Nuzi was an ancient city located southwest of todays Kirkuk in the Kurdish region of Iraq. It was at its greatest size from the late 3rd millennium BCE through the mid 2nd millennium. Control of the town flipped between the Assyrians and the Hurrians, until the town eventually went into decline. Archaeological digs at the site produced thousands of inscribed tablets. One tablet from Nuzi could be translated to read that to pay for her father’s debt, a girl was dedicated to the goddess Ishtar for use as a prostitute.
There are other examples from Mesopotamia. Hammurabi’s Code appears to have laws that can be read to provide legal protections for sexual priestesses.
The 5thcentury BCE Greek historian Herodotus writes of this practice continuing 1000 years after the Nuzi tablet.
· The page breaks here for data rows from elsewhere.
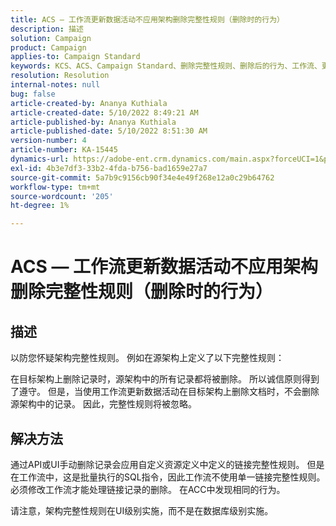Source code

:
 ```yaml
---
title: ACS — 工作流更新数据活动不应用架构删除完整性规则（删除时的行为）
description: 描述
solution: Campaign
product: Campaign
applies-to: Campaign Standard
keywords: KCS、ACS、Campaign Standard、删除完整性规则、删除后的行为、工作流、更新数据
resolution: Resolution
internal-notes: null
bug: false
article-created-by: Ananya Kuthiala
article-created-date: 5/10/2022 8:49:21 AM
article-published-by: Ananya Kuthiala
article-published-date: 5/10/2022 8:51:30 AM
version-number: 4
article-number: KA-15445
dynamics-url: https://adobe-ent.crm.dynamics.com/main.aspx?forceUCI=1&pagetype=entityrecord&etn=knowledgearticle&id=01894013-3ed0-ec11-a7b5-0022480a8e40
exl-id: 4b3e7df3-33b2-4fda-b756-bad1659e27a7
source-git-commit: 5a7b9c9156cb90f34e4e49f268e12a0c29b64762
workflow-type: tm+mt
source-wordcount: '205'
ht-degree: 1%

---
```


# ACS — 工作流更新数据活动不应用架构删除完整性规则（删除时的行为）

## 描述


以防您怀疑架构完整性规则。 例如在源架构上定义了以下完整性规则：



在目标架构上删除记录时，源架构中的所有记录都将被删除。 所以诚信原则得到了遵守。 但是，当使用工作流更新数据活动在目标架构上删除文档时，不会删除源架构中的记录。 因此，完整性规则将被忽略。


## 解决方法


通过API或UI手动删除记录会应用自定义资源定义中定义的链接完整性规则。 但是在工作流中，这是批量执行的SQL指令，因此工作流不使用单一链接完整性规则。 必须修改工作流才能处理链接记录的删除。 在ACC中发现相同的行为。

请注意，架构完整性规则在UI级别实施，而不是在数据库级别实施。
Herodotus can be given to exaggeration and fabrication, and in Book One, Chapter 199 of The Histories, he is hardly gentle in his description of the practice: The foulest Babylonian custom is that which compels every woman of the land to sit in the temple of Aphrodite and have intercourse with some stranger once in her life…Once a woman has taken her place there, she does not go away to her home before some stranger has cast money into her lap, and had intercourse with her outside the temple; but while he casts the money, he must say, “I invite you in the name of Mylitta.” It does not matter what sum the money is; the woman will never refuse, for that would be a sin, the money being by this act made sacred…After their intercourse, having discharged her sacred duty to the goddess, she goes away to her home; and thereafter there is no bribe however great that will get her. So then the women that are fair and tall are soon free to depart, but the uncomely have long to wait because they cannot fulfill the law; for some of them remain for three years, or four.
The biblical restriction prohibiting sacred prostitution is one that today seems beyond the pale and one that would not require its own restriction. Yet it appears to have been an ancient practice and one that Israel was warned against.